Князь придвинул пустой кубок, щедро плеснул вина. Чокнувшись, они выпили. Вино и в самом деле было приятным, — один запах чего стоит.
— Ты не знаешь, из чего его фряги делают? — спросил князь Михаила.
— Говорят, из винограда. Ягода такая, на кустах растёт. Правда, сам я не видел, так что не взыщи, князь.
— Да это я так, к слову. С чем пожаловал, воевода?
— А вот послушай, княже.
Михаил обстоятельно рассказал о тактике ведения боя татарами.
Князь внимательно выслушал, разлил по кубкам вино. Выпили молча.
— Кто тебе рассказал? Или сам догадался?
— Воинов, кто против татар дрался, расспрашивал — да не одного. Ну и сам думал.
— Молодец! Голова! Прямо как Боброк-Волынский!
— Это кто?
— Ужель не знаешь? Воевода то Московского князя великого, Дмитрия Иоанновича. Сего воеводу опытного стыдно не знать! — попенял князь.
— Стыдно, — согласился Михаил, — но как-то не довелось допрежь познакомиться.
— А взял бы да и съездил в стольный град. Думаю, за три дня обернёшься. Ратников есть на кого оставить?

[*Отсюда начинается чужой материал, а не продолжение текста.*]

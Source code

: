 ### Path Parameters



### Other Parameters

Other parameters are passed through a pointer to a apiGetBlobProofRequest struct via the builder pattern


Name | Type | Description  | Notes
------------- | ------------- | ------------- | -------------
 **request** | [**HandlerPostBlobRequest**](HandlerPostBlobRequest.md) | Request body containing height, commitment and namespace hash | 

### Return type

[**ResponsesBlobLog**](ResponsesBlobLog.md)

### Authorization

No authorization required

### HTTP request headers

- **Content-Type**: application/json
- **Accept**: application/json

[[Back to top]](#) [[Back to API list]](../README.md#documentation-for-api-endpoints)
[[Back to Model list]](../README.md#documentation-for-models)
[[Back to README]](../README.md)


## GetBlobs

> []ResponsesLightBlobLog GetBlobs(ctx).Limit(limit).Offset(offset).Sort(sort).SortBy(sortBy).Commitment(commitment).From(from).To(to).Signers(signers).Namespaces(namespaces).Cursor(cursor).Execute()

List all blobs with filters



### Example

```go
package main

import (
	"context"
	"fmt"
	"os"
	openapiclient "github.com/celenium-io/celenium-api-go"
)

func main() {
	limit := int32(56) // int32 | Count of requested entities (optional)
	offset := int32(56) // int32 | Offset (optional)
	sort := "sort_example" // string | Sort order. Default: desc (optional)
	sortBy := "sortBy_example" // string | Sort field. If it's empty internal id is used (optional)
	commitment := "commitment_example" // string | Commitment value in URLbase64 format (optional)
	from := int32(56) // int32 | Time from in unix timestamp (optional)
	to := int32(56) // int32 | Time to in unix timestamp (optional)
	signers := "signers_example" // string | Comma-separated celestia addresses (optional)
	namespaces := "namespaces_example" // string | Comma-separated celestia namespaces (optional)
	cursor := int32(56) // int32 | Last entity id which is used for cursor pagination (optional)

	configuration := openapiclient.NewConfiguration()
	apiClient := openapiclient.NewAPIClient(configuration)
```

— Есть — на боярина Нащокина.
— Он, этот Боброк, ко князю московскому с Волыни перешёл на службу. Тоже, как и ты, устал Литве кланяться. Головастый муж, как ты нонче. Всё слабинку ищет у татар. Глядишь, чего толковое и удумаете. Одна голова хорошо, а две — лучше.
— Когда ехать?
— Да хоть завтра. Лазутчики твои на рязанской стороне молчат?
— Да вроде нападения не предвидится.
— Вот и отлично, считай — договорились. Давай ещё по кубку осушим. Больно вино вкусное, редко бывает.
Выпили. Поговорили о погоде, о видах на урожай, о соседях зловредных — Твери, Рязани да Орде. Ну татары — понятное дело, разбоем живут. Ну чего соседям-князьям не хватает? Почему Тверь на Москву нападала да под руку ордынцев норовит отойти, союзницей её стать? Ведь русская кровь ближе татарской быть должна. Так и не нашли ответа.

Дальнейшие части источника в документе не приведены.